━━━━━ Data excerpts

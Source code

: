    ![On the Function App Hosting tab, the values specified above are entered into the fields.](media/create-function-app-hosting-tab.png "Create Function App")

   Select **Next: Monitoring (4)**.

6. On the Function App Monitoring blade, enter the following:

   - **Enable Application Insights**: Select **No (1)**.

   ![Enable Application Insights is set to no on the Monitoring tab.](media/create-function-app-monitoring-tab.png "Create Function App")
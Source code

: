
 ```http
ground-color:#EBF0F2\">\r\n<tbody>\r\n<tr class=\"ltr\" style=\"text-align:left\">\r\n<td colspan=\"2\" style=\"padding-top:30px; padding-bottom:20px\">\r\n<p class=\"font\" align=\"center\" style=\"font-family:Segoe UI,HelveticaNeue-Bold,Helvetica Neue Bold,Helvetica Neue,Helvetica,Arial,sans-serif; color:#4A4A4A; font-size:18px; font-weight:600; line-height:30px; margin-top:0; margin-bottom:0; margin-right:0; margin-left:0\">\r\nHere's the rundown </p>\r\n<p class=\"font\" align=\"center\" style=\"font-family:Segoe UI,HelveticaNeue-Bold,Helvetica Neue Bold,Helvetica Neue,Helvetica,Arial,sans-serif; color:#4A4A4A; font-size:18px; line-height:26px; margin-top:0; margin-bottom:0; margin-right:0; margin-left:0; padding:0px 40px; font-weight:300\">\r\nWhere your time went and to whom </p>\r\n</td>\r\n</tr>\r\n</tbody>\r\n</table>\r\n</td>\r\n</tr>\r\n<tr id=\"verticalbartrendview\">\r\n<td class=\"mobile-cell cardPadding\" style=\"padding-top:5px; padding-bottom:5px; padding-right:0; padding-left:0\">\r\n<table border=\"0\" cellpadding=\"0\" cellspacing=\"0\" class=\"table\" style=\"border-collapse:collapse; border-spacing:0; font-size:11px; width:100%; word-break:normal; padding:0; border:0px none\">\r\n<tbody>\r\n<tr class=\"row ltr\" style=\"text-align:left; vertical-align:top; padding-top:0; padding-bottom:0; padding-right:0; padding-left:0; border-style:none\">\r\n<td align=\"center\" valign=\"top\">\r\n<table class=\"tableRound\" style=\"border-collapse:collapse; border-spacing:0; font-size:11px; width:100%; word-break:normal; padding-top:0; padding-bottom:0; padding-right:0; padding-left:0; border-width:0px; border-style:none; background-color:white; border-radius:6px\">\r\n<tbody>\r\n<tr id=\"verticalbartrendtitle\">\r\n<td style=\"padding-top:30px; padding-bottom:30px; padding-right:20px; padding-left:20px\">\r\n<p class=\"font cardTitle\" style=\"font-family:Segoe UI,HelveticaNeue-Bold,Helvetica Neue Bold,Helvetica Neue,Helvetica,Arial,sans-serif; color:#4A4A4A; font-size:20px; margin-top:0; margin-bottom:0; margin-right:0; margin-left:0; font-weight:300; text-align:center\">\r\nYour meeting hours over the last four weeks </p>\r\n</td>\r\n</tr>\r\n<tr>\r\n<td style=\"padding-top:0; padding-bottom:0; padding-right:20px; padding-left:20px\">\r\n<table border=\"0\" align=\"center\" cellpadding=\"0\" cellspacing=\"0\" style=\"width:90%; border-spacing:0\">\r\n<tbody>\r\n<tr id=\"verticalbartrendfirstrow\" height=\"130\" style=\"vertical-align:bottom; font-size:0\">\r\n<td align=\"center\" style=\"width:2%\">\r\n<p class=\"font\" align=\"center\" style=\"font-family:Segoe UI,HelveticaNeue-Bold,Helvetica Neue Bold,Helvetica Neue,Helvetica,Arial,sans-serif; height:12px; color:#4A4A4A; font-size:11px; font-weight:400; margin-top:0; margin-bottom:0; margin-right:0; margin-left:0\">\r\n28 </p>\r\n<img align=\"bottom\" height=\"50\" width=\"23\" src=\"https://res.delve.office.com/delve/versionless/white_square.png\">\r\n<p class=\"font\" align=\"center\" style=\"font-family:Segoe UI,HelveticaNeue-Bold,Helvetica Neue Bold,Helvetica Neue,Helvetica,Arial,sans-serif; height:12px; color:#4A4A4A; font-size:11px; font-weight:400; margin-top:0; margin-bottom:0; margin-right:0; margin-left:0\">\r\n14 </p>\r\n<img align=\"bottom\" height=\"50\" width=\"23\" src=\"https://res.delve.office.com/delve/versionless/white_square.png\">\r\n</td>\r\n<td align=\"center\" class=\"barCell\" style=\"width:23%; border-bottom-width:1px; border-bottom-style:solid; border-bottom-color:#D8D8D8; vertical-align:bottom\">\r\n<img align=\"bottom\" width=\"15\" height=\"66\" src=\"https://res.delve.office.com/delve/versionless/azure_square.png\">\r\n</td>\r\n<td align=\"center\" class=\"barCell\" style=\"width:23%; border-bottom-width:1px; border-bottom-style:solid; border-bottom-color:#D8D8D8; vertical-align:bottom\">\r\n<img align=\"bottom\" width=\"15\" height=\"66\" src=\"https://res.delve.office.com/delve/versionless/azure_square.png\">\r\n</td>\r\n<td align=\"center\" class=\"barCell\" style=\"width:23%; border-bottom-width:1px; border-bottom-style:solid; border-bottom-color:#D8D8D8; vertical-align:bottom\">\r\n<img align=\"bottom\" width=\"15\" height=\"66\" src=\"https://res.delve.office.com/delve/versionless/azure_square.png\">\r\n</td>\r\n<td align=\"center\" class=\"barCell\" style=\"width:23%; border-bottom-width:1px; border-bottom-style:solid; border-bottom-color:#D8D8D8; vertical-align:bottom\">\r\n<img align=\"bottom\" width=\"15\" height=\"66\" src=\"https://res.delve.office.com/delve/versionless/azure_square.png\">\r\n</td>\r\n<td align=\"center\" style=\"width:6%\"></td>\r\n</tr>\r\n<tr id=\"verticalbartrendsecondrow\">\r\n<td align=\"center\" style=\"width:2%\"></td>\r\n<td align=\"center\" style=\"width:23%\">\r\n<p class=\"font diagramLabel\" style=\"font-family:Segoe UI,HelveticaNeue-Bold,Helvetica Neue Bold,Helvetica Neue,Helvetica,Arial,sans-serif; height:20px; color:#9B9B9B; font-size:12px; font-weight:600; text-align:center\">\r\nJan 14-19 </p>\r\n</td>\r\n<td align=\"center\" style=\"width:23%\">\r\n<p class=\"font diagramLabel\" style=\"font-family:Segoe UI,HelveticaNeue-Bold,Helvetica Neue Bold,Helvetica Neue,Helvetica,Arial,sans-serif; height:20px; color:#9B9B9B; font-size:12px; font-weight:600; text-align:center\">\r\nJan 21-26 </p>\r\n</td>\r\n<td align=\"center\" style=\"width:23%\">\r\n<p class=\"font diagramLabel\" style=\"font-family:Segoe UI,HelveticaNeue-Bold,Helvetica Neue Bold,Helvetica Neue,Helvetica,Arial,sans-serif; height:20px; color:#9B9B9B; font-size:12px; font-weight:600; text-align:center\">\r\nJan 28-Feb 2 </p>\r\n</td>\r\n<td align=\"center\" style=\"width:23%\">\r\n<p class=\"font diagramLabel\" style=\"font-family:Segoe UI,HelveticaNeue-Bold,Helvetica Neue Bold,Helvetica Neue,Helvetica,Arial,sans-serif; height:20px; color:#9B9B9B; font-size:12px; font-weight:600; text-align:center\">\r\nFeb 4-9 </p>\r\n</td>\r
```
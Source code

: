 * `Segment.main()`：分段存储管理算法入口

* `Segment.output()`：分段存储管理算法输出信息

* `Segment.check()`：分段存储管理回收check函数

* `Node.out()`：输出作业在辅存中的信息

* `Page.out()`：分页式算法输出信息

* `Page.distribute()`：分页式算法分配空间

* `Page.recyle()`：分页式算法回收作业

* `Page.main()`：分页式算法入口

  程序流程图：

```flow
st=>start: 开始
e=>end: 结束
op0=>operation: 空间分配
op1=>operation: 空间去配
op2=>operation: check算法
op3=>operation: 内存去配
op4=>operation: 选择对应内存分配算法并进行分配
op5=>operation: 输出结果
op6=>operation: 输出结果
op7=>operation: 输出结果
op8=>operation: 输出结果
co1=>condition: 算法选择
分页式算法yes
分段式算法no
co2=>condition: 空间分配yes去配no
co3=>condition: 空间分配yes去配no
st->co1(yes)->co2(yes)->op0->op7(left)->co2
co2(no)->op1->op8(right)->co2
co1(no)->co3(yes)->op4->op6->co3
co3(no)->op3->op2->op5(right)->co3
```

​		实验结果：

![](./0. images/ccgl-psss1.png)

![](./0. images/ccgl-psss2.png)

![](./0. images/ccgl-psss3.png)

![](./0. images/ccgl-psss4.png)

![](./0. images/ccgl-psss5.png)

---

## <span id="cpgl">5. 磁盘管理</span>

━━━━━━━━━━

- _Task details_:
Which lines hold the string "Function"? Copy all of them from the data above.

- _Completed exercise_:
:    ![On the Function App Hosting tab, the values specified above are entered into the fields.](media/create-function-app-hosting-tab.png "Create Function App")
6. On the Function App Monitoring blade, enter the following:
   ![Enable Application Insights is set to no on the Monitoring tab.](media/create-function-app-monitoring-tab.png "Create Function App")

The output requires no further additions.